How to troubleshoot Event ID 2115-related performance problems in Operations Manager

Symptoms
The issue of Operations Manager Database and Data Warehouse insertion times is one of the more common performance concerns in the following program versions:

  • Microsoft System Center 2012 R2 Operations Manager (OpsMgr 2012 R2)
  • Microsoft System Center 2012 Operations Manager (OpsMgr 2012)
  • Microsoft System Center 2007 Operations Manager (OpsMgr 2007)

This article provides some tips to help you identify and troubleshoot problems that affect Database and Data Warehouse data insertion.

A typical sign of Operations Manager database performance issues is the presence of Event ID 2115 events in the Operations Manager event log. These events typically indicate that performance issues exist on the Management server or on the server that is running Microsoft SQL Server and that is hosting the OperationsManager or OperationsManager Data Warehouse databases.

Background

Database and Data Warehouse write action workflows run on the Management Servers. These workflows first retain the data that they receive from the agents and gateway servers in an internal buffer. Then, they gather this data from the internal buffer and insert it into the database and data warehouse. When the first data insertion is completed, the workflows create another batch.

The size of each batch of data depends on how much data is available in the buffer when the batch is created. However, there is a maximum limit of 5,000 data items in a batch. If the rate of incoming data items increases, or if the data item insertion throughput to the Operation Manager and Data Warehouse databases throughput is reduced, the buffer accumulates more data and the batch size increases.

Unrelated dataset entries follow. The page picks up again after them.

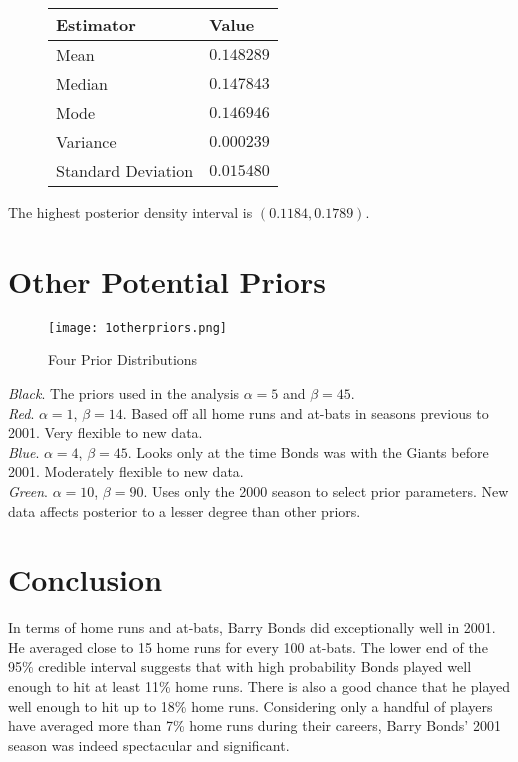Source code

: \documentclass[12pt]{article}
\begin{document}
\begin{figure}[H]
\begin{center}
\begin{tabular}{l|r}
Estimator & \multicolumn{1}{l}{Value} \\ \hline \hline
Mean & $0.148289$ \\
Median & $0.147843$ \\
Mode & $0.146946$ \\
Variance & $0.000239$ \\
Standard Deviation & $0.015480$ \\
\end{tabular}
\end{center}
\end{figure}

\noindent The highest posterior density interval is $(0.1184, 0.1789)$.

\section*{Other Potential Priors}


\begin{figure}[H]
\begin{center}
\texttt{[image: 1otherpriors.png]}
\caption{Four Prior Distributions}
\end{center}
\end{figure}

\noindent \textit{Black}.  The priors used in the analysis $\alpha=5$ and $\beta=45$. \\ [-0.3cm]

\noindent \textit{Red}. $\alpha=1$, $\beta=14$.  Based off all home runs and at-bats in seasons previous to 2001.  Very flexible to new data. \\ [-0.3cm]

\noindent \textit{Blue}. $\alpha=4$, $\beta=45$.  Looks only at the time Bonds was with the Giants before 2001.  Moderately flexible to new data. \\ [-0.3cm]

\noindent \textit{Green}. $\alpha=10$, $\beta=90$.  Uses only the 2000 season to select prior parameters.  New data affects posterior to a lesser degree than other priors.

\section*{Conclusion}

In terms of home runs and at-bats, Barry Bonds did exceptionally well in 2001.  He averaged close to 15 home runs for every 100 at-bats.  The lower end of the 95\% credible interval suggests that with high probability Bonds played well enough to hit at least 11\% home runs.  There is also a good chance that he played well enough to hit up to 18\% home runs.  Considering only a handful of players have averaged more than 7\% home runs during their careers, Barry Bonds' 2001 season was indeed spectacular and significant.
\end{document}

There are several write action workflows that run on a Management server. For example, the following workflows handle data insertion to the Operations Manager and Data Warehouse databases for different data types:

  • Microsoft.SystemCenter.DataWarehouse.CollectEntityHealthStateChange
  • Microsoft.SystemCenter.DataWarehouse.CollectPerformanceData
  • Microsoft.SystemCenter.DataWarehouse.CollectEventData
  • Microsoft.SystemCenter.CollectAlerts
  • Microsoft.SystemCenter.CollectEntityState
  • Microsoft.SystemCenter.CollectPublishedEntityState
  • Microsoft.SystemCenter.CollectDiscoveryData
  • Microsoft.SystemCenter.CollectSignatureData
  • Microsoft.SystemCenter.CollectEventData
When a Database or Data Warehouse write action workflow on a Management server experiences slow data batch insertion (for example, in excess of 60 seconds), the workflow begins to log Event ID 2115 to the Operations Manager event log. This event is logged every minute until the data batch is inserted into the database or data warehouse, or the data is dropped by the write action workflow module. Therefore, Event ID 2115 is logged because of the latency that occurs during the insertion of data into the database or data warehouse. The following is an example of an event that is logged because data is dropped by the write action workflow module:

Event Type: ErrorEvent Source: HealthServiceEvent Category: NoneEvent ID: 4506Computer: <RMS NAME>Description: Data was dropped due to too much outstanding data in rule "Microsoft.SystemCenter.OperationalDataReporting.SubmitOperationalDataFailed.Alert" running for instance <RMS NAME> with id:"{F56EB161-4ABE-5BC7-610F-4365524F294E}" in management group <MANAGEMENT GROUP NAME>.
Taking a deeper look
Event ID 2115 contains two significant pieces of information:

  • The name of the workflow that is experiencing the issue
  • The elapsed time since the workflow began to insert the last batch of data
For example:

Log Name: Operations ManagerSource: HealthServiceEvent ID: 2115Level: WarningComputer: <RMS NAME>Description:A Bind Data Source in Management Group <MANAGEMENT GROUP NAME> has posted items to the workflow, but has not received a response in 300 seconds. This indicates a performance or functional problem with the workflow.Workflow Id : Microsoft.SystemCenter.CollectPublishedEntityStateInstance : <RMS NAME>Instance Id : {88676CDF-E284-7838-AC70-E898DA1720CB}
The Microsoft.SystemCenter.CollectPublishedEntityState workflow writes Entity State data to the Operations Manager database. The Event ID 2115 message indicates that the Microsoft.SystemCenter.CollectPublishedEntityState workflow is trying to insert a batch of Entity State data, and that it started 300 seconds ago. In this example, the insertion of the Entity State data is not finished. Usually, the insertion of a batch of data should finish within 60 seconds.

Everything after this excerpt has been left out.